After 13 years of work, a team at the structural biology laboratory at the Timone Hospital have been given permission to test a new treatment on 48 people who are HIV-positive.
The treatment, which has been found to be effective in animal trials, is described as a “curative vaccine”. This refers to one intended to help the immune systems of people who are already infected to fight a disease, as opposed to merely having a preventative effect.
The active substance, an “anti-Aids molecule”, is designed to target TAT proteins, which prevent the immune system from cleaning infected cells.

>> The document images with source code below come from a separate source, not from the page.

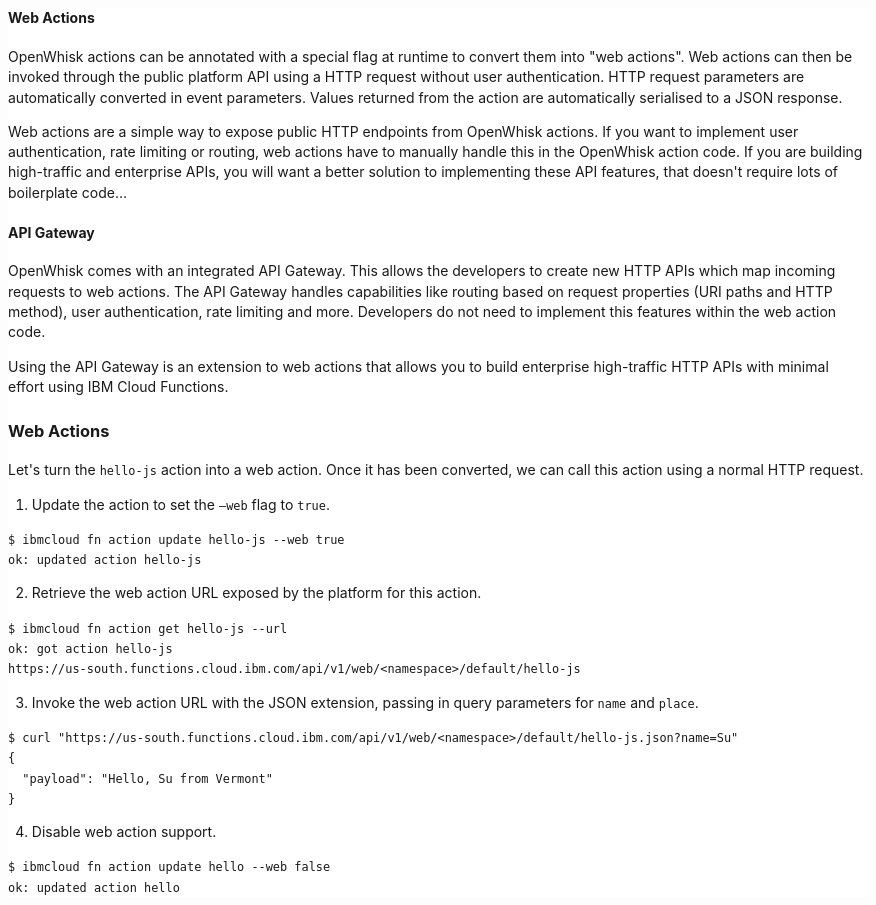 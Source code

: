 #### Web Actions

OpenWhisk actions can be annotated with a special flag at runtime to convert them into "web actions". Web actions can then be invoked through the public platform API using a HTTP request without user authentication. HTTP request parameters are automatically converted in event parameters. Values returned from the action are automatically serialised to a JSON response.

Web actions are a simple way to expose public HTTP endpoints from OpenWhisk actions. If you want to implement user authentication, rate limiting or routing, web actions have to manually handle this in the OpenWhisk action code. If you are building high-traffic and enterprise APIs, you will want a better solution to implementing these API features, that doesn't require lots of boilerplate code…

#### API Gateway

OpenWhisk comes with an integrated API Gateway. This allows the developers to create new HTTP APIs which map incoming requests to web actions. The API Gateway handles capabilities like routing based on request properties (URI paths and HTTP method), user authentication, rate limiting and more. Developers do not need to implement this features within the web action code.

Using the API Gateway is an extension to web actions that allows you to build enterprise high-traffic HTTP APIs with minimal effort using IBM Cloud Functions.

### Web Actions

Let's turn the `hello-js` action into a web action. Once it has been converted, we can call this action using a normal HTTP request.

1. Update the action to set the `—web` flag to `true`.

```
$ ibmcloud fn action update hello-js --web true
ok: updated action hello-js
```

2. Retrieve the web action URL exposed by the platform for this action.

```
$ ibmcloud fn action get hello-js --url
ok: got action hello-js
https://us-south.functions.cloud.ibm.com/api/v1/web/<namespace>/default/hello-js
```

3. Invoke the web action URL with the JSON extension, passing in query parameters for `name` and `place`.

```
$ curl "https://us-south.functions.cloud.ibm.com/api/v1/web/<namespace>/default/hello-js.json?name=Su"
{
  "payload": "Hello, Su from Vermont"
}
```

4. Disable web action support.

```
$ ibmcloud fn action update hello --web false
ok: updated action hello
```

The first 1,000 doses of vaccine made by the laboratory are now ready and the health authorities have given the green light for them to given to the volunteers, who will have three injections over a year.
The aim is to find the most effective dose for humans – different amounts will be given to different patients, and some will be given placebos. The patients will be tested once a month to monitor the effects.
Laboratory director Erwann Loret said the aim was to reduce HIV infection so as to avoid patients having to take current therapies for life, because he said they had serious side-effects. Ultimately the aim was to completely “block” the virus, he told regional newspaper La Provence.
However he warned against over-optimism, using a version of a Winston Churchill speech from November 1942: “This is not the end of Aids, not even the beginning of the end. It is just, perhaps, the end of the beginning.”
A second trial, on 80 patients, is scheduled in a year.
The development comes as President Hollande has warned that the “fight against Aids must go on”, saying prevention and diagnosis have worsened in France recently. He said each year 7,000 people are infected with HIV and 30,000 of the estimated 150,000 people with HIV are unaware of the fact.